A sudden idea occurred to Lauren.

‘Hold the line, Alexander; I want to confer with my radio operator for a moment.'

She turned to Frank. ‘What do you say we ban Fitzgerald from all radio comms? This is getting well beyond a joke, and I can't think of any other way that's going to take the heat off us.'

A broad smile swept Frank's face.

‘There's a typed-in password facility on the satellite link,' he said. ‘I deactivated it at the beginning of the winter, but I can easily set it up with a new password so that Fitzgerald won't be able to sneak in and use it in the night.'

‘OK. Let's do it.'

Lauren picked up the handset. ‘We're going to bar him from the radio comms, Alexander, at least until he can give us a guarantee he's going to behave himself.'

‘Good plan.' The relief was tangible in De Pierman's voice. ‘If they can't get any new lies out of your blabbermouth down there, I guess the press will move on to some other story soon enough.'

‘Signing off now. And thank you for sticking with us, Alexander. It'll be worth it in the end, I promise you.'

‘I hope so, Lauren; I really do. Over and out.'

‘Listen to that,' Frank told her, putting his ear to the silent speaker with an expression of bliss on his face. ‘The sound of silence.'

Lauren smiled grimly. ‘Give us some peace and quiet,' she said. ‘Right now that's exactly what we want.'

Lauren went to Fitzgerald's room, only to find the door still locked.

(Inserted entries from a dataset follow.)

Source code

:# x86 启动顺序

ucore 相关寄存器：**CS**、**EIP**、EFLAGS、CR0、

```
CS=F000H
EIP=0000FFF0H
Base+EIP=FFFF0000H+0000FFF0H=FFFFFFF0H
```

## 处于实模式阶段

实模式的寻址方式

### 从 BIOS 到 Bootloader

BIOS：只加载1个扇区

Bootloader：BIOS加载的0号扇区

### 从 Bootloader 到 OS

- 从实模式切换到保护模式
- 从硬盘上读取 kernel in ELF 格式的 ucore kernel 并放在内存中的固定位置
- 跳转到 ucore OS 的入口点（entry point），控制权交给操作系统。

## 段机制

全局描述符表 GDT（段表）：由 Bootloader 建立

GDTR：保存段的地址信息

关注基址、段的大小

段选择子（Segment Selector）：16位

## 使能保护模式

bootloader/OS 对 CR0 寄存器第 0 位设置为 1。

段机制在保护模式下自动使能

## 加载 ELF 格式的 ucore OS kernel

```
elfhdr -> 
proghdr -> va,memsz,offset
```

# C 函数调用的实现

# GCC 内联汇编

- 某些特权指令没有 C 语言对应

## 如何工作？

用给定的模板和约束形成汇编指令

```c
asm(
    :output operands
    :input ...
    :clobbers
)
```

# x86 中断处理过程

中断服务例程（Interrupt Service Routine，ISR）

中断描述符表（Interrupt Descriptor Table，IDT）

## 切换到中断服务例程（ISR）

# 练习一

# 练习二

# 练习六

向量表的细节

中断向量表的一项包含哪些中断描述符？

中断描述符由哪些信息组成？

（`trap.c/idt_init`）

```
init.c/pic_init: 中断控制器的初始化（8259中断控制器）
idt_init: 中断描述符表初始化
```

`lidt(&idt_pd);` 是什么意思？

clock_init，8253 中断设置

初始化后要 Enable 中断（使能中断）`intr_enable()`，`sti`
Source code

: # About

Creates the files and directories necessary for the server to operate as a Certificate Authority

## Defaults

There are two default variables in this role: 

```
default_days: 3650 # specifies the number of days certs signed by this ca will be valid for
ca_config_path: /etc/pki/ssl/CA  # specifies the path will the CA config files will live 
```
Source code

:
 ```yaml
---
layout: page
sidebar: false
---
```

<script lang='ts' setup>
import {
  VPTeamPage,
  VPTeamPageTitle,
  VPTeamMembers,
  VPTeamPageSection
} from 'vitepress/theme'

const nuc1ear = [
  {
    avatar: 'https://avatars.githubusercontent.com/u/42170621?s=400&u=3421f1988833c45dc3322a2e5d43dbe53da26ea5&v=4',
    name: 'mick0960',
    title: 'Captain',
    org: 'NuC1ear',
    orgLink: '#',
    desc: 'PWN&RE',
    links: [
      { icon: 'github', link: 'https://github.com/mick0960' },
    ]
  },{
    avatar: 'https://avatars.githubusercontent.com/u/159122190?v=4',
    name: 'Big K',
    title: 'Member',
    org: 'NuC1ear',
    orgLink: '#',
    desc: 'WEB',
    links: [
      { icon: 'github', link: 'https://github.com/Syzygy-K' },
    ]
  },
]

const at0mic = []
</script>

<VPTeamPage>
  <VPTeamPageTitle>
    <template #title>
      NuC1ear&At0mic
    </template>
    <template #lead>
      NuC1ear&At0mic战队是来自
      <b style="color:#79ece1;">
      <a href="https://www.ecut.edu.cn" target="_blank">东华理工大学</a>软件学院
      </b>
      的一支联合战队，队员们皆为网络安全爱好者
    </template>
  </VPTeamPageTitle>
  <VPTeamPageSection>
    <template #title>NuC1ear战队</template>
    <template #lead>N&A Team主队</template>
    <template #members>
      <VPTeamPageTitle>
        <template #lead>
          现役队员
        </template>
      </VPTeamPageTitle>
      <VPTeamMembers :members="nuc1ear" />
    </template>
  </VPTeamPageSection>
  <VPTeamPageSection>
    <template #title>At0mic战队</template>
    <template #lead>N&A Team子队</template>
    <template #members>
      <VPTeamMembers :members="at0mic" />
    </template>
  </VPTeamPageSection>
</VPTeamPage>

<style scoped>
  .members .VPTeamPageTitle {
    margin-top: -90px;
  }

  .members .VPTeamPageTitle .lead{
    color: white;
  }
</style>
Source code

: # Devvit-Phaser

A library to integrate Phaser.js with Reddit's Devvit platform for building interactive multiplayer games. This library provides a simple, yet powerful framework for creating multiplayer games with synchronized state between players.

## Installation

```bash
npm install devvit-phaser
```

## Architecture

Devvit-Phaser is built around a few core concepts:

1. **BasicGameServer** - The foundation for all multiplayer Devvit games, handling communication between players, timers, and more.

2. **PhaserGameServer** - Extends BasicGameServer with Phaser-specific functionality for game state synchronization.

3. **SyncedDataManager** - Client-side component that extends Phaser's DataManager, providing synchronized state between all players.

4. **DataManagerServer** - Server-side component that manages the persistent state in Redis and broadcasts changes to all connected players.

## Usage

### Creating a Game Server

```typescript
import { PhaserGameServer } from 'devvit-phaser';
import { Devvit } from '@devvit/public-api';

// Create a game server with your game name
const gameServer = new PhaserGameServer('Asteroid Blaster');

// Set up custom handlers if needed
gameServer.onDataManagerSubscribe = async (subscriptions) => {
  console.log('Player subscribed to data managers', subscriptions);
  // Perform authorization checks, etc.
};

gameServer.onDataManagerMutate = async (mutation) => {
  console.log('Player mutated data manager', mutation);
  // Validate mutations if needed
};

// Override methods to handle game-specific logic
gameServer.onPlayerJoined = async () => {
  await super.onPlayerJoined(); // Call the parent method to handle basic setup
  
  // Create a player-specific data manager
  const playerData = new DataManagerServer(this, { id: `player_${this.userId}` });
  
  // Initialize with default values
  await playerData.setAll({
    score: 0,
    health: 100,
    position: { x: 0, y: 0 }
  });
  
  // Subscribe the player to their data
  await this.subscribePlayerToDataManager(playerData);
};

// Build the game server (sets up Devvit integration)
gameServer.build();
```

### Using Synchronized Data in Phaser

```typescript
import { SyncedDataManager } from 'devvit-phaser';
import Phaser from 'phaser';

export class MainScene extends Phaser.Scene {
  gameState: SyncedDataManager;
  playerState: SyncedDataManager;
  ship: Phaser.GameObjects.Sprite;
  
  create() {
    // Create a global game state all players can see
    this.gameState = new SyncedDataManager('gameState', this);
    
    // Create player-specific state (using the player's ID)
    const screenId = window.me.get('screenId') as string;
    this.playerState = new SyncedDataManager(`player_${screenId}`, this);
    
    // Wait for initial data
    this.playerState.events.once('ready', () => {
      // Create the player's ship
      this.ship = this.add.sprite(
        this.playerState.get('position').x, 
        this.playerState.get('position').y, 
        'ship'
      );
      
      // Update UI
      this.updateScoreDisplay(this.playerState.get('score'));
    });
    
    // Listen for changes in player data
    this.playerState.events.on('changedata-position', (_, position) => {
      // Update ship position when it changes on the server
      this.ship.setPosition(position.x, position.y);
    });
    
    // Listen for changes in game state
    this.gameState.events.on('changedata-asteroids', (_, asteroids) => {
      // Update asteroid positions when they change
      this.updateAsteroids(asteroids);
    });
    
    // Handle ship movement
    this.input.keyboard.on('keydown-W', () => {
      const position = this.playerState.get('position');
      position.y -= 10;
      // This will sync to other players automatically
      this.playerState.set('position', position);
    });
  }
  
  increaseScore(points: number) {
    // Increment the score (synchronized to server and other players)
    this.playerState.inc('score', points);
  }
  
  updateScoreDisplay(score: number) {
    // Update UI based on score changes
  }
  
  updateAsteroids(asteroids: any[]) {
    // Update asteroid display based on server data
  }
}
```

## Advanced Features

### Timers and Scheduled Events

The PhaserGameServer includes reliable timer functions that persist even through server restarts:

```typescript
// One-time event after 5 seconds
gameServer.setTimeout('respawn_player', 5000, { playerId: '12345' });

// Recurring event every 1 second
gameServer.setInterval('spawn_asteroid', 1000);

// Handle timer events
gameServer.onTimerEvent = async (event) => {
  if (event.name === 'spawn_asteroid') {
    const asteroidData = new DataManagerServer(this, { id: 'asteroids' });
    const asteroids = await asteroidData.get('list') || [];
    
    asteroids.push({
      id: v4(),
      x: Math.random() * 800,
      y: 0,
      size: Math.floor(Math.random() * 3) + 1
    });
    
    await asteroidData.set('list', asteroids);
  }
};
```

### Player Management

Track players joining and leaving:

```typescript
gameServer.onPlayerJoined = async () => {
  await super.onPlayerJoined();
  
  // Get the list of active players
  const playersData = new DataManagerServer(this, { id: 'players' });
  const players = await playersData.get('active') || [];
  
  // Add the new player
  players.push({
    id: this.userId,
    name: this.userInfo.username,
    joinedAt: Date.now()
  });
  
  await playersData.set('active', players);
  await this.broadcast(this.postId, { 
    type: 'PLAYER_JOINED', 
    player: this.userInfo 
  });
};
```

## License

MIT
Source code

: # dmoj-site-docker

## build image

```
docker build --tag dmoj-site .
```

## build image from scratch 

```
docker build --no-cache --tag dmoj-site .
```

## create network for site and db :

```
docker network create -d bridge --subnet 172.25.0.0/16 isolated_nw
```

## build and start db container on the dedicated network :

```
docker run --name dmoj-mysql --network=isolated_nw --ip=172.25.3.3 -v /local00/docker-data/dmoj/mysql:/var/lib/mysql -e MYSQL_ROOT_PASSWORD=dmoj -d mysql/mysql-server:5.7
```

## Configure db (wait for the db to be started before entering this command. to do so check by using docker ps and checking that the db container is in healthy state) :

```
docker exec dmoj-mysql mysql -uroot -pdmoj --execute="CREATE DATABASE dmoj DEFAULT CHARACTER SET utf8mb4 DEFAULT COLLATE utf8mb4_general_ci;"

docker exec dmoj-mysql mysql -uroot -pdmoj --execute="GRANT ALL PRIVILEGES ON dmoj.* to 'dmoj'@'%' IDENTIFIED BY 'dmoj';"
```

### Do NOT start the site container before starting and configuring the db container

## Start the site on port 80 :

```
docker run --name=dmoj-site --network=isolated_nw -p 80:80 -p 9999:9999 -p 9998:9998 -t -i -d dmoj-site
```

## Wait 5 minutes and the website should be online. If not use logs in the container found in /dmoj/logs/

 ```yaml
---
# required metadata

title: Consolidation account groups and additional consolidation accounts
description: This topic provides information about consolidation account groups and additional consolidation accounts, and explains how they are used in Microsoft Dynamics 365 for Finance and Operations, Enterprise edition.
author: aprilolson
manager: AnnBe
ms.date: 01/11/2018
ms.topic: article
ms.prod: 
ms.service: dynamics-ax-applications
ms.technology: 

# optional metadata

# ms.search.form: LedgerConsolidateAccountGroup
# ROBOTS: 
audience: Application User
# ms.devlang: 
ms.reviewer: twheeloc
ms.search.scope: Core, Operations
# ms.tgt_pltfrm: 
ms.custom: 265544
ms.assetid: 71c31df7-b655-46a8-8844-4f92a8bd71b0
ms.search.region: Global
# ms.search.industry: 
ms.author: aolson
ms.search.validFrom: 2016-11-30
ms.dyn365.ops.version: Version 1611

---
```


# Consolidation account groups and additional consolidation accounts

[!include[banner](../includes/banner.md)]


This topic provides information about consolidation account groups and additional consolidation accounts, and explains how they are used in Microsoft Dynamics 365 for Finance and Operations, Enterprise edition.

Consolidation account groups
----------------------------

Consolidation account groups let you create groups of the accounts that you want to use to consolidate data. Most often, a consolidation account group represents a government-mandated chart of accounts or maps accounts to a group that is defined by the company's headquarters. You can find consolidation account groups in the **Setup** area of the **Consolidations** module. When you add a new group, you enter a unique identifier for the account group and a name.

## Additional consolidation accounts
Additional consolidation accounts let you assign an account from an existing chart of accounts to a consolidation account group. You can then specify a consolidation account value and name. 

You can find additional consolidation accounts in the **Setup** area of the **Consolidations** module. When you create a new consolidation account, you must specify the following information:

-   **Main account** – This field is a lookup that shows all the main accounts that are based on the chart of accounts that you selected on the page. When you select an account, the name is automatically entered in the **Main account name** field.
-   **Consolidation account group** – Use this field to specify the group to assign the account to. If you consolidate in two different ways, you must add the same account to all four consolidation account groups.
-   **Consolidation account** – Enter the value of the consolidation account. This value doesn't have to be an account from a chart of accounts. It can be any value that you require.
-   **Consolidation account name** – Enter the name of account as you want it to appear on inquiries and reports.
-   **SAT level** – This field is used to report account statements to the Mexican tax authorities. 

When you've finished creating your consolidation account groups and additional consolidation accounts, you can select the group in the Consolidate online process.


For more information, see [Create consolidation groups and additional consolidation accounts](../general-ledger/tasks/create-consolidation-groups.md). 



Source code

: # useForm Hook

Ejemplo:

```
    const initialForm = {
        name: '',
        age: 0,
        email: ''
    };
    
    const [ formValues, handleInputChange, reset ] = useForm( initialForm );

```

‘You're poisoning this whole operation, Julian!' she called through the door. ‘You are banned from using the radio link as of now. We've put an access password on the satellite connection, and you're not going to be given it. If you start behaving yourself, we'll reconsider.'

There was no response from within the room.

‘I know you can hear me,' Lauren called again. ‘Your shit-stirring is over, Julian, over for good!'

Lauren went to her laboratory to write up some notes, feeling better than she had done for days.

43

Fitzgerald was building up his stash, little by little, night by night. The opportunities were not difficult to exploit, for none of the Capricorn stores were ever locked, and for six to eight hours every night he could cherry-pick the provisions he needed, package by package, tin by tin.

Tonight he was in the food store for no more than a couple of minutes, careful not to disturb the order of the boxes, wary of taking too much from any one of Murdo's supply chests in case he became suspicious. He knew precisely what he needed, long experience of hauling expeditions meant he needed no list other than the one which was in his head.

He placed the spoils in a canvas rucksack and walked the corridor to where his outdoor clothing was hanging on its hook.

The question of what to do with his gains was one which had taxed the explorer for a few sleepless nights. He had thought about hiding them beneath the base, in the gap between the glacier surface and the raised, insulated floor. But that was too obvious, as was the roof cavity and the loft space in the generator shed.

In the end he had acquired a small shovel and gone out into the endless night with the idea of digging a hiding hole somewhere discreet. As it happened, an easier solution had presented itself, and that was where he was heading now as he zipped himself into his thermals and stepped out onto the glacier.

The explorer brought out his compass and waited patiently until his eyes had adjusted enough to the dark to be able to see the illuminated face. He clicked round the dial and set it to due east, and, after a cursory glance over his shoulder to check that no one was watching him from the base, he set out on the bearing. He was counting his steps, ticking them off beneath his breath as he crunched across the glacier.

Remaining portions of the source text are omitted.